**EXERCISE DESCRIPTION:** The result should be every line that contains the word "procedure", taken from the material.

**DATA SHOWN:**
▼▼▼

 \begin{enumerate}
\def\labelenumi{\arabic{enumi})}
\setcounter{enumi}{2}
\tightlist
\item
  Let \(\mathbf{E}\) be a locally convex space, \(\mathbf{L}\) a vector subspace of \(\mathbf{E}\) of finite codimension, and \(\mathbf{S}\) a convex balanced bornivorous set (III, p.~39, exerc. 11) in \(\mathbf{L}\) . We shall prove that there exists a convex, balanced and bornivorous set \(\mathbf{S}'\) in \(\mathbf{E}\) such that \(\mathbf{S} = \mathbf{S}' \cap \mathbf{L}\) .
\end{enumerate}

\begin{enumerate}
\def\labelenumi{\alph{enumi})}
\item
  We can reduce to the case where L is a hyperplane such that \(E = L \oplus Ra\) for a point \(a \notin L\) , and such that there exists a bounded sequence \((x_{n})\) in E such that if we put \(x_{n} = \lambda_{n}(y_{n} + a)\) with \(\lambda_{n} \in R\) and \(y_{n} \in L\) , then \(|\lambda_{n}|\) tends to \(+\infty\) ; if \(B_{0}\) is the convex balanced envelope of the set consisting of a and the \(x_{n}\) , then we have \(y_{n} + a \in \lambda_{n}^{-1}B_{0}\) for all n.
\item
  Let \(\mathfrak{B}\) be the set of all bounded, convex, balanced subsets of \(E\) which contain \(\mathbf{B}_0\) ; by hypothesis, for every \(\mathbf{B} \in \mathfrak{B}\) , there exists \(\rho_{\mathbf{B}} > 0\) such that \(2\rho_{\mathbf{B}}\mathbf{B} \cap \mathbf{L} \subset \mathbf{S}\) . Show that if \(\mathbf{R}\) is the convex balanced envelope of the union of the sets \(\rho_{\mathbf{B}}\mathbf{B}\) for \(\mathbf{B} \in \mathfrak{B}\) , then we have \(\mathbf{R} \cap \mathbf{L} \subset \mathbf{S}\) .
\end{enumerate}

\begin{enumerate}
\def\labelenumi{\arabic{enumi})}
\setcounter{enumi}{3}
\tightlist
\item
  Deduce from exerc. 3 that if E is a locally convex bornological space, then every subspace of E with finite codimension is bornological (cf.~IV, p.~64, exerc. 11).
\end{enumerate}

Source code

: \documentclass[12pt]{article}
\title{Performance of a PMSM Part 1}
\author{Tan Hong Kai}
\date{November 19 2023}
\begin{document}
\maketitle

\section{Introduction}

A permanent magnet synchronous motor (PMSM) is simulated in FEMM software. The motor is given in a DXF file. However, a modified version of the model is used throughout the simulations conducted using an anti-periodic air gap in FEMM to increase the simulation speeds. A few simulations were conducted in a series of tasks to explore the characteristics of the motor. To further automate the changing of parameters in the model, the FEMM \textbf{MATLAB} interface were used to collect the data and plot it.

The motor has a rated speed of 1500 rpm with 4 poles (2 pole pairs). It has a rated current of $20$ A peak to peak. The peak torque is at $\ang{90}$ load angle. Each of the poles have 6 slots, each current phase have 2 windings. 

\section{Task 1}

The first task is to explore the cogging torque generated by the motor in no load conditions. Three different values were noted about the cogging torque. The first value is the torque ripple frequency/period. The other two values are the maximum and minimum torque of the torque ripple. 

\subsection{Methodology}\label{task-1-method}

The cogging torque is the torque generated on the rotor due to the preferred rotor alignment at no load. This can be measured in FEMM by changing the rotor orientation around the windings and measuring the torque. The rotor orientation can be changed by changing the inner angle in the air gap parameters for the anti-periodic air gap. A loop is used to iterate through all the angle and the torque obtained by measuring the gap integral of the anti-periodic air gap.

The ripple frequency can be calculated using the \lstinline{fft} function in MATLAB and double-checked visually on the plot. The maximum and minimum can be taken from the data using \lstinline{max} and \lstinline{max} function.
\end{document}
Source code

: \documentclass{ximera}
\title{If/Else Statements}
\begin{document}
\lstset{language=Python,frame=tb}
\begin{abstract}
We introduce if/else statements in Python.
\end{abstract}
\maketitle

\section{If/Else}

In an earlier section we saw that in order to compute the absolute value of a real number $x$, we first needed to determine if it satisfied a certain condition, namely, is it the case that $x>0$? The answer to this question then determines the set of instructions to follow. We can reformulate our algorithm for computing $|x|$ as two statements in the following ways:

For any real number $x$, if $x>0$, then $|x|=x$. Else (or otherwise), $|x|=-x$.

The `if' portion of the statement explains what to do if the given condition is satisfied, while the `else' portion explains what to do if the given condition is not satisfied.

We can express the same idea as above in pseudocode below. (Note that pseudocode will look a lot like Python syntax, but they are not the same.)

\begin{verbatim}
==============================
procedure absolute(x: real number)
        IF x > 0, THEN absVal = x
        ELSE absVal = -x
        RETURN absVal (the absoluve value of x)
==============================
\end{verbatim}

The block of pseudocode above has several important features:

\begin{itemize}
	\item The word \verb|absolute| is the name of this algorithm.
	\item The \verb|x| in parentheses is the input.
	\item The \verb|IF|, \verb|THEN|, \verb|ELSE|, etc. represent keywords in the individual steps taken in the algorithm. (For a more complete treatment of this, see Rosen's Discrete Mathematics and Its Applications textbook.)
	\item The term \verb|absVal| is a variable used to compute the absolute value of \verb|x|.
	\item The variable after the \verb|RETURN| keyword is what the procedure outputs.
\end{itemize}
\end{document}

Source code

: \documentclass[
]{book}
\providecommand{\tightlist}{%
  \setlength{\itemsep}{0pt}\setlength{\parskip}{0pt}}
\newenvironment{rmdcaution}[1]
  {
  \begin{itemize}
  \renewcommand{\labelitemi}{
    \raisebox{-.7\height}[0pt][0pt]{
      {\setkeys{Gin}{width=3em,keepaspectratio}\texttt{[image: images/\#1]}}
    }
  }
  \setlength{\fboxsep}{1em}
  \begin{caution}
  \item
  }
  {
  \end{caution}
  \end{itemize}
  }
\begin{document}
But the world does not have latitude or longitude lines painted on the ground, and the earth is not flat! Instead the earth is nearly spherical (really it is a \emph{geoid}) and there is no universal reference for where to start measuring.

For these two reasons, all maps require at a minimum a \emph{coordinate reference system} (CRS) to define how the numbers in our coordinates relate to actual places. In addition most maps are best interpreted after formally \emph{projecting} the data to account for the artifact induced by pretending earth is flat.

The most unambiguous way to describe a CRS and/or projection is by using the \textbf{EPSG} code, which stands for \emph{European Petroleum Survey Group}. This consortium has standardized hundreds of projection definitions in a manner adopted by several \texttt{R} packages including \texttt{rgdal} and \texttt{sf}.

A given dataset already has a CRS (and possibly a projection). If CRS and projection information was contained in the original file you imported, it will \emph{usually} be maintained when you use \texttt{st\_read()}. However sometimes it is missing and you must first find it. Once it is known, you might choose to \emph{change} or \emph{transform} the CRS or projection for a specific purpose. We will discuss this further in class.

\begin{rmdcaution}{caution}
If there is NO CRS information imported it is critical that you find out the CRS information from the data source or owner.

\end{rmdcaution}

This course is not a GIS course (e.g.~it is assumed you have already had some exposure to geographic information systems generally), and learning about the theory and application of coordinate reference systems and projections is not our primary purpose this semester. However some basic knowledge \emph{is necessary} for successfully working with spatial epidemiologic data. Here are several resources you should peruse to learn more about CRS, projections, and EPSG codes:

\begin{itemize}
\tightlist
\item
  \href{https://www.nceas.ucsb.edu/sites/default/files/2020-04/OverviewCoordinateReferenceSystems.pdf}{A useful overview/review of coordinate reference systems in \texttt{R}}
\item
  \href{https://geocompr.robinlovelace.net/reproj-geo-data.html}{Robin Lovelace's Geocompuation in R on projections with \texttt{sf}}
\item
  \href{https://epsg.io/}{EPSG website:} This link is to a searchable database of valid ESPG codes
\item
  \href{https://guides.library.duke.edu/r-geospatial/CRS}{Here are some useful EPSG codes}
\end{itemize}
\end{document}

▲▲▲
▼▼▼

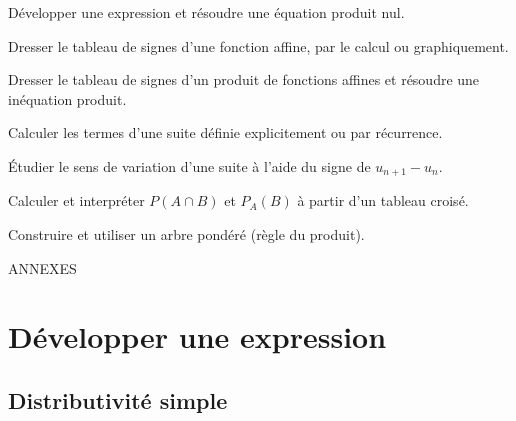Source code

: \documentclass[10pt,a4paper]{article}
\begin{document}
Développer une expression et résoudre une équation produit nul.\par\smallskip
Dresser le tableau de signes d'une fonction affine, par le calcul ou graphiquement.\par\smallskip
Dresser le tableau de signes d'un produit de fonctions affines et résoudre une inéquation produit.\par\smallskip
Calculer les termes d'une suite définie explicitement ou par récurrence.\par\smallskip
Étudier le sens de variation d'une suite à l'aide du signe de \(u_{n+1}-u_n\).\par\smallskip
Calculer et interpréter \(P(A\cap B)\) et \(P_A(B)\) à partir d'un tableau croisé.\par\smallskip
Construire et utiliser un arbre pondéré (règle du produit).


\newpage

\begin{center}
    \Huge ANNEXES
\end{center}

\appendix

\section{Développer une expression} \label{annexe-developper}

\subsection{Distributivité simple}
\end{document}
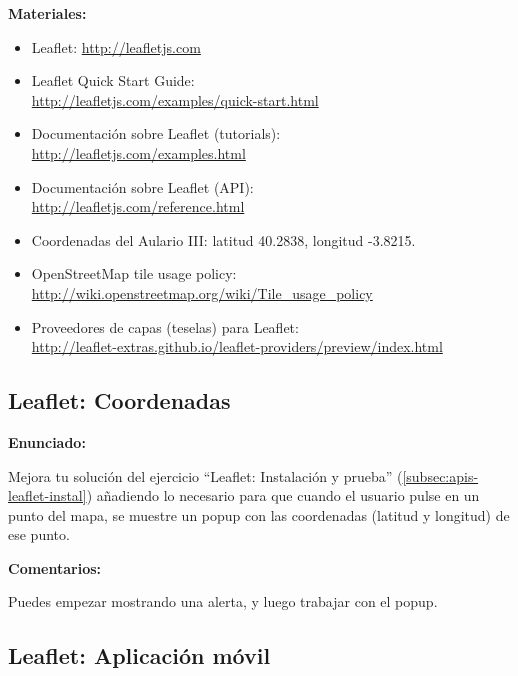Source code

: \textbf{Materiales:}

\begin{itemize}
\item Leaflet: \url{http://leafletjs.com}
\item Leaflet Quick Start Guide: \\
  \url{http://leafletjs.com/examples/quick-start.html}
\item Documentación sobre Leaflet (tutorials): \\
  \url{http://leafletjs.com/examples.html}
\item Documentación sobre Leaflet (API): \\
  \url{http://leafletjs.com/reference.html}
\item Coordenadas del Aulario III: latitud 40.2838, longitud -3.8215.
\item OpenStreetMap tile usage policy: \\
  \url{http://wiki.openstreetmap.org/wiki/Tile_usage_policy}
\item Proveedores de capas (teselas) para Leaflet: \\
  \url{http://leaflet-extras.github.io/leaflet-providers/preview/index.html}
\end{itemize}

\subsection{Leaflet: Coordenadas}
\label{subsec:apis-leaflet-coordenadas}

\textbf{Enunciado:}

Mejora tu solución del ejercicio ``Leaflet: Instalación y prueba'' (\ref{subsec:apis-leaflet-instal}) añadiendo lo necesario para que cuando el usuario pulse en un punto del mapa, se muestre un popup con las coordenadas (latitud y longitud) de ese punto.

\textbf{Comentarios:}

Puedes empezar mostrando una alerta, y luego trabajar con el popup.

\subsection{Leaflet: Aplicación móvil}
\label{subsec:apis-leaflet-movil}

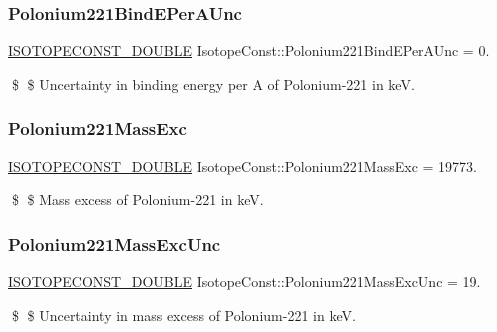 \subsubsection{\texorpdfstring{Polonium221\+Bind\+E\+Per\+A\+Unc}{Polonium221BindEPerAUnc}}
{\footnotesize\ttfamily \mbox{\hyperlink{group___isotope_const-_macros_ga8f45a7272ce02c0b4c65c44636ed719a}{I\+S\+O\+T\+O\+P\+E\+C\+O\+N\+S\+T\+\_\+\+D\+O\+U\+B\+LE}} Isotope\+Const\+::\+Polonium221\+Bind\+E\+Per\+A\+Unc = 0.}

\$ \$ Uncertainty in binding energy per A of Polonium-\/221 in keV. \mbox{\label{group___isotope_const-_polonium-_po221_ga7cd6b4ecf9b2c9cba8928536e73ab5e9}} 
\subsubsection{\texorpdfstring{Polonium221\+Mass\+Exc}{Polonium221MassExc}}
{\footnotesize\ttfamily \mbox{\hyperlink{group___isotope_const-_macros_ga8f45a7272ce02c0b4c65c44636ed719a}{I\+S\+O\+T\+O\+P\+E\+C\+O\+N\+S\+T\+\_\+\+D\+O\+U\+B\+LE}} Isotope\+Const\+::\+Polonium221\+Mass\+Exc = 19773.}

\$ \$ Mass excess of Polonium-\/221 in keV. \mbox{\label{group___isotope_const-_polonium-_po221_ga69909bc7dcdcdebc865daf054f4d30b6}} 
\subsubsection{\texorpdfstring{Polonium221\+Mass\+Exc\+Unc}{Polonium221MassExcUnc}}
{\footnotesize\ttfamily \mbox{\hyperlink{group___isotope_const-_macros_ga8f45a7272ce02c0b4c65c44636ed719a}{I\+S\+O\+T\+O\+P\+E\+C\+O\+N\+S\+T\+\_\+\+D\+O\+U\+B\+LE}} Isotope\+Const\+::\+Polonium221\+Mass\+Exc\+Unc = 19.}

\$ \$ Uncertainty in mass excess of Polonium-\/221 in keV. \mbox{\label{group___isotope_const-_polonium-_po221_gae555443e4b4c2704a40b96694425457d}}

▲▲▲
▼▼▼

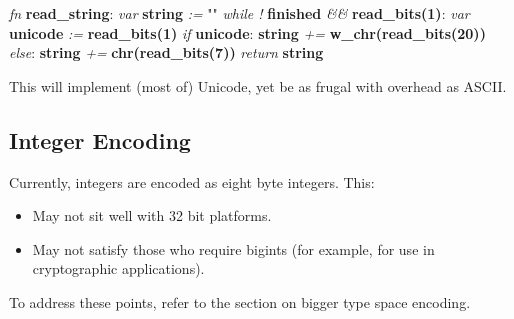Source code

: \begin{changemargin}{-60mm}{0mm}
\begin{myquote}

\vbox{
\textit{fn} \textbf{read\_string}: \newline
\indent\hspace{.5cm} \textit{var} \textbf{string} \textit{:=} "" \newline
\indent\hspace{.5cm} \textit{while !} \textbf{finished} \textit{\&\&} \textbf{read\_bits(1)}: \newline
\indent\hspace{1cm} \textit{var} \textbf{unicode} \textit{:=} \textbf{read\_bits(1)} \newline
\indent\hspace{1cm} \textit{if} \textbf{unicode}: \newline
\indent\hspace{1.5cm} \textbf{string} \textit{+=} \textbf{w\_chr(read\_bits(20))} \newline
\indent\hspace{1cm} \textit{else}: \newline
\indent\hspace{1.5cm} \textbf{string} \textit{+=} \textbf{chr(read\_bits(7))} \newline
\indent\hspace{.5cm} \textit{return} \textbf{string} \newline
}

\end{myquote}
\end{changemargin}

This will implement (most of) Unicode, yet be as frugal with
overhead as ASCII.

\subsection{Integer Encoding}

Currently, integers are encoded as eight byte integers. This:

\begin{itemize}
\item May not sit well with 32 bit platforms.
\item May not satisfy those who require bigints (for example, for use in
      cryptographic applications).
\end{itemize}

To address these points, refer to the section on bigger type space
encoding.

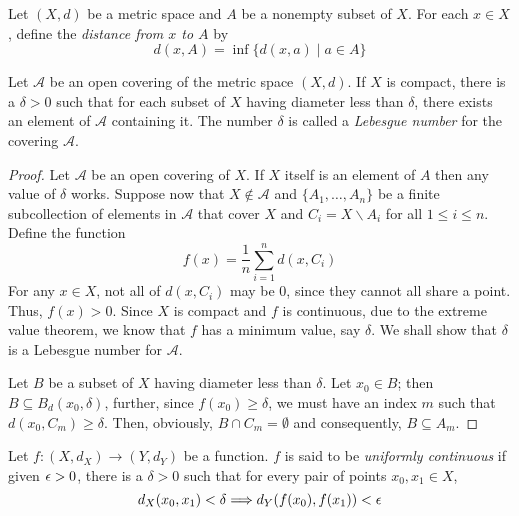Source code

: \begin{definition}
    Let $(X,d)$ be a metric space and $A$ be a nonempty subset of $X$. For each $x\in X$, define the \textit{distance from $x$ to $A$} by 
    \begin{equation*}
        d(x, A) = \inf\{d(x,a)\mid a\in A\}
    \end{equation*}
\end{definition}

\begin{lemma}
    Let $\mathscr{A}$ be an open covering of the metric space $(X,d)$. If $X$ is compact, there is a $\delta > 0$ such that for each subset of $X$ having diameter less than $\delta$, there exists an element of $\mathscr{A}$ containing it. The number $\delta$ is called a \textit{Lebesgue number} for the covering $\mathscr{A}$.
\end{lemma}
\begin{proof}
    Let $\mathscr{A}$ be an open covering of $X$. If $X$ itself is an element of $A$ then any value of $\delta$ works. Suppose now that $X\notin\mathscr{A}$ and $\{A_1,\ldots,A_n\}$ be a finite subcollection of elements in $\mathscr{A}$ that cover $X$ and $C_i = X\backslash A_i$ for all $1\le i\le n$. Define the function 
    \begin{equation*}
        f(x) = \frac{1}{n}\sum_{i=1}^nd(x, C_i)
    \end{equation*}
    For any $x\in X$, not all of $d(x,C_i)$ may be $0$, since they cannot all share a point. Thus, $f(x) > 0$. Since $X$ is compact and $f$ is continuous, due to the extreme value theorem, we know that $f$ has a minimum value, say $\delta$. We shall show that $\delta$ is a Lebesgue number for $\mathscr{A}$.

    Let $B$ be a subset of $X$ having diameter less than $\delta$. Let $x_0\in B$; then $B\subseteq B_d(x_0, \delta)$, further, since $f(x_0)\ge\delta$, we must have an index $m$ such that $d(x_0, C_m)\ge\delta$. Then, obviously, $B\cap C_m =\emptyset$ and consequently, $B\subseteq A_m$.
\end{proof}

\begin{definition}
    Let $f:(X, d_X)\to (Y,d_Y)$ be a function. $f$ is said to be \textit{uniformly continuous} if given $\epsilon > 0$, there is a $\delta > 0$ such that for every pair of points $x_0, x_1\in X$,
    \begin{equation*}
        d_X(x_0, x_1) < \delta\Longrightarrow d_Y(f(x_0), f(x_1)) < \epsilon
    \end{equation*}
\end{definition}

▲▲▲

**ANSWER TO THIS EXERCISE:**
procedure absolute(x: real number)
	\item The variable after the \verb|RETURN| keyword is what the procedure outputs.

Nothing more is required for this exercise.